A digest in Docker is a cryptographic hash of the image content. It looks like a long string such as sha256:.... Once an image is created, its digest is fixed. If any byte inside the image changes a new digest is produced. This provides content addressability, which means the digest uniquely identifies a particular exact image.
From a conceptual point of view, a tag is like a shortcut or nickname, and a digest is like a fingerprint. A single digest can have many tags that point to it. Over time, tags may move to newer digests, but a digest always stays attached to the exact image it represents.
Tags can move and are not guaranteed to be immutable. Digests are tied to exact image content and do not change.

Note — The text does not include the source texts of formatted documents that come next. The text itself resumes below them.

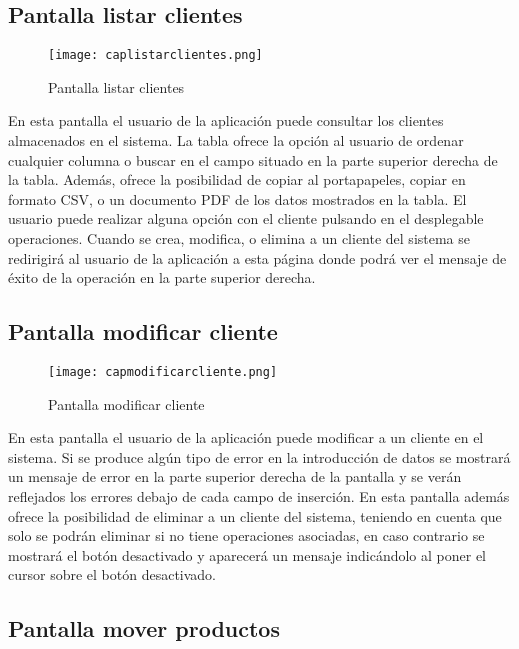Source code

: \subsection {Pantalla listar clientes}

\begin{figure}[!htb]
  \centering
    \texttt{[image: caplistarclientes.png]}
  \caption{Pantalla listar clientes}
  \label{a}
\end{figure}

En esta pantalla el usuario de la aplicación puede consultar los clientes almacenados en el sistema. La tabla ofrece la opción al usuario de ordenar cualquier columna o buscar en el campo situado en la parte superior derecha de la tabla. Además, ofrece la posibilidad de copiar al portapapeles, copiar en formato CSV, o un documento PDF de los datos mostrados en la tabla. El usuario puede realizar alguna opción con el cliente pulsando en el desplegable operaciones. Cuando se crea, modifica, o elimina a un cliente del sistema se redirigirá al usuario de la aplicación a esta página donde podrá ver el mensaje de éxito de la operación en la parte superior derecha.

\newpage
\subsection {Pantalla modificar cliente}

\begin{figure}[!htb]
  \centering
    \texttt{[image: capmodificarcliente.png]}
  \caption{Pantalla modificar cliente}
  \label{a}
\end{figure}

En esta pantalla el usuario de la aplicación puede modificar a un cliente en el sistema. Si se produce algún tipo de error en la introducción de datos se mostrará un mensaje de error en la parte superior derecha de la pantalla y se verán reflejados los errores debajo de cada campo de inserción. En esta pantalla además ofrece la posibilidad de eliminar a un cliente del sistema, teniendo en cuenta que solo se podrán eliminar si no tiene operaciones asociadas, en caso contrario se mostrará el botón desactivado y aparecerá un mensaje indicándolo al poner el cursor sobre el botón desactivado.

\newpage
\subsection {Pantalla mover productos}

How the Concepts Work Together
When you use Docker in any real scenario, these concepts interact in predictable ways. On a developer machine, you might pull an image from a registry, then start several containers from that image while you test changes. In a continuous integration system, a pipeline might build a new image from your code, tag it with a version, push it to a registry, and then a deployment system would pull that specific tagged or digested image to run updated containers.
The engine is always the participant that makes these steps possible. It knows which images you have, which containers are running, and which registries you can reach. It maps high level commands into low level operations on the host system.
Although later chapters will go into the specific commands and configuration formats, the core ideas remain simple. Images are blueprints, containers are running instances, the engine is the orchestrator, registries are warehouses, and tags and digests are the way you point at exactly which blueprint you want. Understanding this model will make every other feature of Docker easier to place in context.